Du clic à la crise : le coût caché du confort numérique

Vous les voyez aussi ?

Ces messagers de la nuit sillonnent la ville sur leurs fidèles vélos, un sac aux teintes éclatantes – souvent plus large qu’eux – solidement arrimé sur le dos. On les croise à chaque coin de rue, leur insigne de vassalité bien en évidence, soldats d’un empire numérique qui leur refuse jusqu’à leur propre monture. Car étrangement, leurs vélos sont souvent des Vél’OH, ce système de vélos électriques subventionnés par la collectivité.

On les remarque surtout lorsqu’ils nous “importunent”, zigzaguant entre les voitures climatisées et rutilantes. Ces bolides d’acier de plus d’une tonne, eux, ne sont jamais une menace.

Non, le danger, c’est cette silhouette fluette qui tente d’arracher une minute à l’horloge impitoyable, dans l’espoir que la prochaine course paiera peut-être son dîner.

Et pendant ce temps…

Elle, citadine moderne, regagne son nid chaleureux après une longue journée de travail, ayant bravé son défi final : les bouchons de fin de journée. La famille, éparse tout au long de la journée, se reforme pour quelques instants volés. Les enfants, tout juste extraits de la maison-relais, envahissent le salon. Le mari, las de ses combats quotidiens, dépose enfin l’armure – cravate et mocassins – avant de s’effondrer devant un écran hypnotique.
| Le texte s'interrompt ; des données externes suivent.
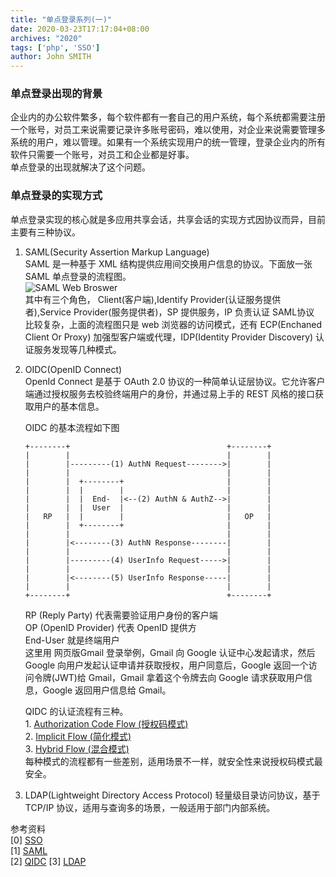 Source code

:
 ```yaml
---
title: "单点登录系列(一)"
date: 2020-03-23T17:17:04+08:00
archives: "2020"
tags: ['php', 'SSO']
author: John SMITH
---
```


### 单点登录出现的背景
企业内的办公软件繁多，每个软件都有一套自己的用户系统，每个系统都需要注册一个账号，对员工来说需要记录许多账号密码，难以使用，对企业来说需要管理多系统的用户，难以管理。如果有一个系统实现用户的统一管理，登录企业内的所有软件只需要一个账号，对员工和企业都是好事。  
单点登录的出现就解决了这个问题。  
### 单点登录的实现方式
单点登录实现的核心就是多应用共享会话，共享会话的实现方式因协议而异，目前主要有三种协议。
 
1. SAML(Security Assertion Markup Language)  
	SAML 是一种基于 XML 结构提供应用间交换用户信息的协议。下面放一张 SAML 单点登录的流程图。  
	![SAML Web Broswer](https://hurryking.github.io/img/SAML-SSO-Process.gif)  
	其中有三个角色， Client(客户端),Identify Provider(认证服务提供者),Service Provider(服务提供者)，SP 提供服务，IP 负责认证
	SAML协议 比较复杂，上面的流程图只是 web 浏览器的访问模式，还有 ECP(Enchaned Client Or Proxy) 加强型客户端或代理，IDP(Identity Provider Discovery) 认证服务发现等几种模式。

2. OIDC(OpenID Connect)  
	OpenId Connect 是基于 OAuth 2.0 协议的一种简单认证层协议。它允许客户端通过授权服务去校验终端用户的身份，并通过易上手的 REST 风格的接口获取用户的基本信息。

	OIDC 的基本流程如下图

	```
	+--------+                                   +--------+
	|        |                                   |        |
	|        |---------(1) AuthN Request-------->|        |
	|        |                                   |        |
	|        |  +--------+                       |        |
	|        |  |        |                       |        |
	|        |  |  End-  |<--(2) AuthN & AuthZ-->|        |
	|        |  |  User  |                       |        |
	|   RP   |  |        |                       |   OP   |
	|        |  +--------+                       |        |
	|        |                                   |        |
	|        |<--------(3) AuthN Response--------|        |
	|        |                                   |        |
	|        |---------(4) UserInfo Request----->|        |
	|        |                                   |        |
	|        |<--------(5) UserInfo Response-----|        |
	|        |                                   |        |
	+--------+                                   +--------+
	```
	RP (Reply Party) 代表需要验证用户身份的客户端  
	OP (OpenID Provider) 代表 OpenID 提供方  
	End-User 就是终端用户  
	这里用 网页版Gmail 登录举例，Gmail 向 Google 认证中心发起请求，然后 Google 向用户发起认证申请并获取授权，用户同意后，Google 返回一个访问令牌(JWT)给 Gmail，Gmail 拿着这个令牌去向 Google 请求获取用户信息，Google 返回用户信息给 Gmail。

	QIDC 的认证流程有三种。  
		1. [Authorization Code Flow (授权码模式)](https://openid.net/specs/openid-connect-core-1_0.html#CodeFlowSteps)  
		2. [Implicit Flow (简化模式)](https://openid.net/specs/openid-connect-core-1_0.html#ImplicitFlowSteps)  
		3. [Hybrid Flow (混合模式)](https://openid.net/specs/openid-connect-core-1_0.html#HybridFlowSteps)  
	每种模式的流程都有一些差别，适用场景不一样，就安全性来说授权码模式最安全。


3. LDAP(Lightweight Directory Access Protocol)
	轻量级目录访问协议，基于 TCP/IP 协议，适用与查询多的场景，一般适用于部门内部系统。

参考资料  
[0] [SSO](https://auth0.com/docs/sso/current)  
[1] [SAML](http://saml.xml.org/wiki/saml-introduction)  
[2] [QIDC](https://openid.net/connect/)
[3] [LDAP](https://ldap.com/)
Mais la question du repas se pose, redoutable. Cuisiner ? Trop médiéval. Ce soir, ce sera festin… digital ! D’un doigt expert, ils invoquent les mages invisibles de la restauration en ligne. Italien, chinois, kebab, indien… tout est là, à portée de clic, avec la promesse d’un festin imminent. L’illusion du contrôle est parfaite.

Pour apaiser le temps d’attente, elle glisse un livre inspirant dans son panier Amazon. Une robe aussi, parce que, après tout, la mode, c’est du bien-être. Et comme par enchantement – ou plutôt, grâce à un algorithme omniscient – une offre de consultation de style gratuite s’affiche. Que la modernité est généreuse ! Pendant ce temps, son fidèle compagnon trinque avec sa bière, absorbé par une réalité soigneusement scénarisée par Netflix.

Enfin, le repas arrive.

Un des chevaliers du bitume a traversé la tempête – qu’elle soit de pluie, d’indifférence ou de mépris – pour déposer l’offrande devant la porte. Rémunéré à la course, sans revenu fixe, il repart sans un mot, déjà absorbé par une nouvelle convocation numérique. Peu importe si l’emballage dégouline et que le repas tiédit. L’essentiel est ailleurs : ne surtout pas ralentir, ne surtout pas réfléchir.

Les barquettes en aluminium et plastique sont englouties aussi vite que leur contenu. La réduction des déchets ? Un noble combat… pour demain.

Pendant qu’ils dégustent leur repas, discutant de leur journée, ils se lamentent sur la disparition des commerces individuels de proximité, plus de cafés, plus de restaurants, plus rien à voir, cette offre des grandes chaînes avec leur offre standardisée, dépourvue d‘âme … et ces livreurs en vélo qui roulent dans tous les sens.

Ceci est, bien évidemment, une caricature.

Envie d’en rire ? Je vous propose de regarder ce sketch de Johann König, qui capture l’absurdité de ce phénomène : Regardez ici.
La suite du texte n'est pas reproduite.